- EXERCISE REQUIREMENTS -
In the entries below, find each line with the string "style" and copy it.

- SUPPLIED ENTRIES -
┏━━
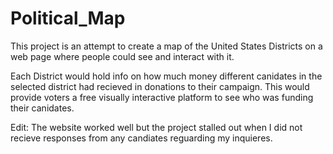 # Political_Map
This project is an attempt to create a map of the United States Districts on a web page where people could see and interact with it.

Each District would hold info on how much money different canidates in the selected district had recieved in donations to their campaign.
This would provide voters a free visually interactive platform to see who was funding their canidates.


Edit:
The website worked well but the project stalled out when I did not recieve responses from any candiates reguarding my inquieres.

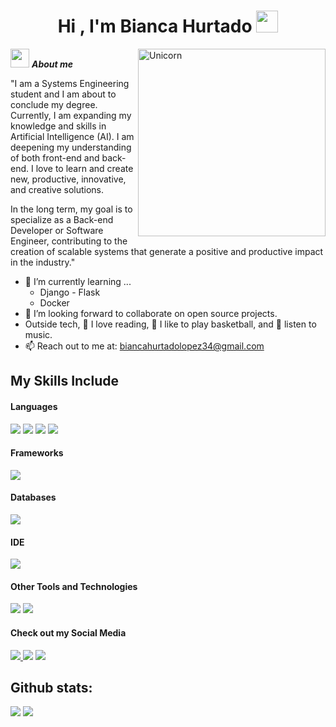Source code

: <h1 align="center">Hi , I'm Bianca Hurtado <img src="https://media.giphy.com/media/hvRJCLFzcasrR4ia7z/giphy.gif" width="35"></h1>

<img align="right" width=300px alt="Unicorn" src="https://c.tenor.com/GN73MKBawZYAAAAi/busy-cute.gif" />

<img src="https://media.giphy.com/media/ObNTw8Uzwy6KQ/giphy.gif" width="30px">&nbsp;***About me***

"I am a Systems Engineering student and I am about to conclude my degree.
Currently, I am expanding my knowledge and skills in Artificial Intelligence (AI). I am deepening my understanding of both front-end and back-end.
I love to learn and create new, productive, innovative, and creative solutions.

In the long term, my goal is to specialize as a Back-end Developer or Software Engineer, contributing to the creation of scalable systems that generate a positive and productive impact in the industry."

- 🌱 I’m currently learning ...
  - Django - Flask
  - Docker
- 👯 I’m looking forward to collaborate on open source projects.
- Outside tech, 📖 I love reading, 🏀 I like to play basketball, and 🎵 listen to music.
- 📫 Reach out to me at: <a href="biancahurtadolopez34@gmail.com">biancahurtadolopez34@gmail.com</a>

## My Skills Include

<h4> Languages </h4>
<span> 
  <img src="https://img.shields.io/badge/HTML5-E34F26?style=for-the-badge&logo=html5&logoColor=white">
  <img src="https://img.shields.io/badge/CSS3-1572B6?style=for-the-badge&logo=css3&logoColor=white">
  <img src="https://img.shields.io/badge/python-3670A0?style=for-the-badge&logo=python&logoColor=ffdd54">
  <img src="https://img.shields.io/badge/c%23-%23239120.svg?style=for-the-badge&logo=csharp&logoColor=white">
</span>

<h4> Frameworks </h4>
<span>
  <img src="https://img.shields.io/badge/flask-%23000.svg?style=for-the-badge&logo=flask&logoColor=white">
</span>

<h4> Databases </h4>
<span>
  <img src="https://img.shields.io/badge/MySQL-00000F?style=for-the-badge&logo=mysql&logoColor=white">
</span>

<h4> IDE </h4>
<span>
<img src="https://img.shields.io/badge/Visual_Studio_Code-0078D4?style=for-the-badge&logo=visual%20studio%20code&logoColor=white">


<h4> Other Tools and Technologies </h4>
<span>
  <img src="https://img.shields.io/badge/Git-F05032?style=for-the-badge&logo=git&logoColor=white">
  <img src="https://img.shields.io/badge/Notion-%23000000.svg?style=for-the-badge&logo=notion&logoColor=white">

</span>

<h4> Check out my Social Media </h4>
<span>
  <a href="https://www.facebook.com/bianca.hurtadolopez.3/?locale=es_LA">
    <img src="https://img.shields.io/badge/Facebook-%231877F2.svg?style=for-the-badge&logo=Facebook&logoColor=white">
  <a/>
  <img src="https://img.shields.io/badge/Gmail-D14836?style=for-the-badge&logo=gmail&logoColor=white">
  <img src="https://img.shields.io/badge/Instagram-%23E4405F.svg?style=for-the-badge&logo=Instagram&logoColor=white">
</span>

<h2>Github stats:</h2> 

[![](https://github-readme-stats.vercel.app/api?username=Biancabhl&show_icons=true&theme=tokyonight&hide_border=true&locale=en)](https://github.com/Biancabhl)
[![](https://github-readme-streak-stats.herokuapp.com/?user=Biancabhl&theme=material-palenight)](https://github.com/Biancabhl)
</div>

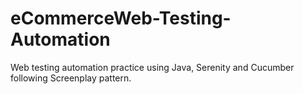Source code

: # eCommerceWeb-Testing-Automation
Web testing automation practice using Java, Serenity and Cucumber following Screenplay pattern.
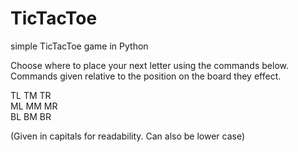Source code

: # TicTacToe
simple TicTacToe game in Python

Choose where to place your next letter using the commands below. 
Commands given relative to the position on the board they effect.

TL TM TR  
ML MM MR  
BL BM BR  

(Given in capitals for readability. Can also be lower case)
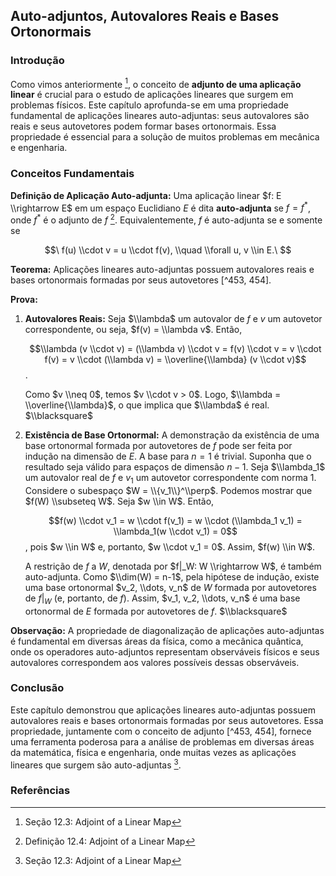 ## Auto-adjuntos, Autovalores Reais e Bases Ortonormais

### Introdução
Como vimos anteriormente [^453], o conceito de **adjunto de uma aplicação linear** é crucial para o estudo de aplicações lineares que surgem em problemas físicos. Este capítulo aprofunda-se em uma propriedade fundamental de aplicações lineares auto-adjuntas: seus autovalores são reais e seus autovetores podem formar bases ortonormais. Essa propriedade é essencial para a solução de muitos problemas em mecânica e engenharia.

### Conceitos Fundamentais

**Definição de Aplicação Auto-adjunta:** Uma aplicação linear $f: E \\rightarrow E$ em um espaço Euclidiano $E$ é dita **auto-adjunta** se $f = f^*$, onde $f^*$ é o adjunto de $f$ [^454]. Equivalentemente, $f$ é auto-adjunta se e somente se

$$\
f(u) \\cdot v = u \\cdot f(v), \\quad \\forall u, v \\in E.\
$$

**Teorema:** Aplicações lineares auto-adjuntas possuem autovalores reais e bases ortonormais formadas por seus autovetores [^453, 454].

**Prova:**

1.  **Autovalores Reais:** Seja $\\lambda$ um autovalor de $f$ e $v$ um autovetor correspondente, ou seja, $f(v) = \\lambda v$. Então,

    $$\\lambda (v \\cdot v) = (\\lambda v) \\cdot v = f(v) \\cdot v = v \\cdot f(v) = v \\cdot (\\lambda v) = \\overline{\\lambda} (v \\cdot v)$$.

    Como $v \\neq 0$, temos $v \\cdot v > 0$. Logo, $\\lambda = \\overline{\\lambda}$, o que implica que $\\lambda$ é real. $\\blacksquare$

2.  **Existência de Base Ortonormal:** A demonstração da existência de uma base ortonormal formada por autovetores de $f$ pode ser feita por indução na dimensão de $E$. A base para $n=1$ é trivial. Suponha que o resultado seja válido para espaços de dimensão $n-1$. Seja $\\lambda_1$ um autovalor real de $f$ e $v_1$ um autovetor correspondente com norma 1. Considere o subespaço $W = \\{v_1\\}^\\perp$. Podemos mostrar que $f(W) \\subseteq W$. Seja $w \\in W$. Então,

    $$f(w) \\cdot v_1 = w \\cdot f(v_1) = w \\cdot (\\lambda_1 v_1) = \\lambda_1(w \\cdot v_1) = 0$$,
    pois $w \\in W$ e, portanto, $w \\cdot v_1 = 0$. Assim, $f(w) \\in W$.

    A restrição de $f$ a $W$, denotada por $f|_W: W \\rightarrow W$, é também auto-adjunta. Como $\\dim(W) = n-1$, pela hipótese de indução, existe uma base ortonormal $v_2, \\dots, v_n$ de $W$ formada por autovetores de $f|_W$ (e, portanto, de $f$). Assim, $v_1, v_2, \\dots, v_n$ é uma base ortonormal de $E$ formada por autovetores de $f$. $\\blacksquare$

**Observação:** A propriedade de diagonalização de aplicações auto-adjuntas é fundamental em diversas áreas da física, como a mecânica quântica, onde os operadores auto-adjuntos representam observáveis físicos e seus autovalores correspondem aos valores possíveis dessas observáveis.

### Conclusão

Este capítulo demonstrou que aplicações lineares auto-adjuntas possuem autovalores reais e bases ortonormais formadas por seus autovetores. Essa propriedade, juntamente com o conceito de adjunto [^453, 454], fornece uma ferramenta poderosa para a análise de problemas em diversas áreas da matemática, física e engenharia, onde muitas vezes as aplicações lineares que surgem são auto-adjuntas [^453].

### Referências
[^453]: Seção 12.3: Adjoint of a Linear Map
[^454]: Definição 12.4: Adjoint of a Linear Map

<!-- END -->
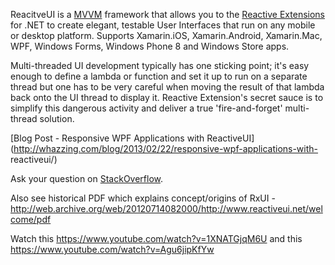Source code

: ReacitveUI is a [MVVM](https://en.wikipedia.org/wiki/Model_View_ViewModel)
framework that allows you to the [Reactive Extensions](https://rx.codeplex.com/)
for .NET to create elegant, testable User Interfaces that run on any mobile or
desktop platform. Supports Xamarin.iOS, Xamarin.Android, Xamarin.Mac, WPF, 
Windows Forms, Windows Phone 8 and Windows Store apps.


Multi-threaded UI development typically has one sticking point; it's easy
enough to define a lambda or function and set it up to run on a separate
thread but one has to be very careful when moving the result of that lambda
back onto the UI thread to display it. Reactive Extension's secret sauce is
to simplify this dangerous activity and deliver a true 'fire-and-forget'
multi-thread solution.


[Blog Post - Responsive WPF Applications with ReactiveUI](http://whazzing.com/blog/2013/02/22/responsive-wpf-applications-with-
reactiveui/)


Ask your question on
[StackOverflow](http://stackoverflow.com/questions/tagged/reactiveui).

Also see historical PDF which explains concept/origins of RxUI - http://web.archive.org/web/20120714082000/http://www.reactiveui.net/welcome/pdf


Watch this https://www.youtube.com/watch?v=1XNATGjqM6U and this https://www.youtube.com/watch?v=Agu6jipKfYw
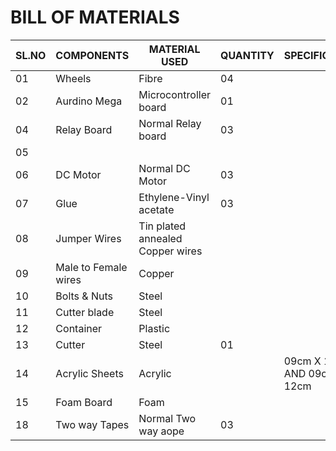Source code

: # BILL OF MATERIALS 

|SL.NO|COMPONENTS|MATERIAL USED|QUANTITY|SPECIFICATIONS        |
|-----|----------|-------------|--------|--------|
|01|Wheels|Fibre|04| |
|02|Aurdino Mega|Microcontroller board|01| |
|04|Relay Board|Normal Relay board|03|  |
|05| | | |  |
|06|DC Motor|Normal DC Motor|03|  |
|07|Glue|Ethylene-Vinyl acetate|03|   |
|08|Jumper Wires|Tin plated annealed Copper wires|  |  |
|09|Male to Female wires|Copper|   |   |
|10|Bolts & Nuts|Steel|   |   |
|11|Cutter blade|Steel|   |    |
|12|Container|Plastic|    |    |
|13|Cutter|Steel|01|   |
|14|Acrylic Sheets|Acrylic|   | 09cm X 15cm AND 09cm X 12cm  |
|15|Foam Board|Foam|    |
|18|Two way Tapes|Normal Two way aope|03|  |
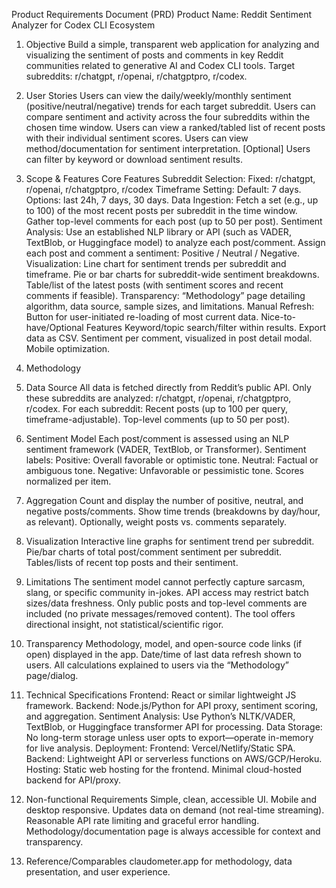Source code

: 
Product Requirements Document (PRD)
Product Name: Reddit Sentiment Analyzer for Codex CLI Ecosystem

1. Objective
Build a simple, transparent web application for analyzing and visualizing the sentiment of posts and comments in key Reddit communities related to generative AI and Codex CLI tools. Target subreddits: r/chatgpt, r/openai, r/chatgptpro, r/codex.

2. User Stories
Users can view the daily/weekly/monthly sentiment (positive/neutral/negative) trends for each target subreddit.
Users can compare sentiment and activity across the four subreddits within the chosen time window.
Users can view a ranked/tabled list of recent posts with their individual sentiment scores.
Users can view method/documentation for sentiment interpretation.
[Optional] Users can filter by keyword or download sentiment results.

3. Scope & Features
Core Features
Subreddit Selection:
Fixed: r/chatgpt, r/openai, r/chatgptpro, r/codex
Timeframe Setting:
Default: 7 days. Options: last 24h, 7 days, 30 days.
Data Ingestion:
Fetch a set (e.g., up to 100) of the most recent posts per subreddit in the time window.
Gather top-level comments for each post (up to 50 per post).
Sentiment Analysis:
Use an established NLP library or API (such as VADER, TextBlob, or Huggingface model) to analyze each post/comment.
Assign each post and comment a sentiment: Positive / Neutral / Negative.
Visualization:
Line chart for sentiment trends per subreddit and timeframe.
Pie or bar charts for subreddit-wide sentiment breakdowns.
Table/list of the latest posts (with sentiment scores and recent comments if feasible).
Transparency:
“Methodology” page detailing algorithm, data source, sample sizes, and limitations.
Manual Refresh:
Button for user-initiated re-loading of most current data.
Nice-to-have/Optional Features
Keyword/topic search/filter within results.
Export data as CSV.
Sentiment per comment, visualized in post detail modal.
Mobile optimization.

4. Methodology

1. Data Source
All data is fetched directly from Reddit’s public API.
Only these subreddits are analyzed: r/chatgpt, r/openai, r/chatgptpro, r/codex.
For each subreddit:
Recent posts (up to 100 per query, timeframe-adjustable).
Top-level comments (up to 50 per post).
2. Sentiment Model
Each post/comment is assessed using an NLP sentiment framework (VADER, TextBlob, or Transformer).
Sentiment labels:
Positive: Overall favorable or optimistic tone.
Neutral: Factual or ambiguous tone.
Negative: Unfavorable or pessimistic tone.
Scores normalized per item.
3. Aggregation
Count and display the number of positive, neutral, and negative posts/comments.
Show time trends (breakdowns by day/hour, as relevant).
Optionally, weight posts vs. comments separately.
4. Visualization
Interactive line graphs for sentiment trend per subreddit.
Pie/bar charts of total post/comment sentiment per subreddit.
Tables/lists of recent top posts and their sentiment.
5. Limitations
The sentiment model cannot perfectly capture sarcasm, slang, or specific community in-jokes.
API access may restrict batch sizes/data freshness.
Only public posts and top-level comments are included (no private messages/removed content).
The tool offers directional insight, not statistical/scientific rigor.
6. Transparency
Methodology, model, and open-source code links (if open) displayed in the app.
Date/time of last data refresh shown to users.
All calculations explained to users via the “Methodology” page/dialog.
5. Technical Specifications
Frontend: React or similar lightweight JS framework.
Backend: Node.js/Python for API proxy, sentiment scoring, and aggregation.
Sentiment Analysis:
Use Python’s NLTK/VADER, TextBlob, or Huggingface transformer API for processing.
Data Storage:
No long-term storage unless user opts to export—operate in-memory for live analysis.
Deployment:
Frontend: Vercel/Netlify/Static SPA.
Backend: Lightweight API or serverless functions on AWS/GCP/Heroku.
Hosting:
Static web hosting for the frontend.
Minimal cloud-hosted backend for API/proxy.
6. Non-functional Requirements
Simple, clean, accessible UI.
Mobile and desktop responsive.
Updates data on demand (not real-time streaming).
Reasonable API rate limiting and graceful error handling.
Methodology/documentation page is always accessible for context and transparency.
7. Reference/Comparables
claudometer.app for methodology, data presentation, and user experience.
┗━━
- YOUR RESPONSE -
  <img src="https://img.shields.io/badge/HTML5-E34F26?style=for-the-badge&logo=html5&logoColor=white">
  <img src="https://img.shields.io/badge/CSS3-1572B6?style=for-the-badge&logo=css3&logoColor=white">
  <img src="https://img.shields.io/badge/python-3670A0?style=for-the-badge&logo=python&logoColor=ffdd54">
  <img src="https://img.shields.io/badge/c%23-%23239120.svg?style=for-the-badge&logo=csharp&logoColor=white">
  <img src="https://img.shields.io/badge/flask-%23000.svg?style=for-the-badge&logo=flask&logoColor=white">
  <img src="https://img.shields.io/badge/MySQL-00000F?style=for-the-badge&logo=mysql&logoColor=white">
<img src="https://img.shields.io/badge/Visual_Studio_Code-0078D4?style=for-the-badge&logo=visual%20studio%20code&logoColor=white">
  <img src="https://img.shields.io/badge/Git-F05032?style=for-the-badge&logo=git&logoColor=white">
  <img src="https://img.shields.io/badge/Notion-%23000000.svg?style=for-the-badge&logo=notion&logoColor=white">
    <img src="https://img.shields.io/badge/Facebook-%231877F2.svg?style=for-the-badge&logo=Facebook&logoColor=white">
  <img src="https://img.shields.io/badge/Gmail-D14836?style=for-the-badge&logo=gmail&logoColor=white">
  <img src="https://img.shields.io/badge/Instagram-%23E4405F.svg?style=for-the-badge&logo=Instagram&logoColor=white">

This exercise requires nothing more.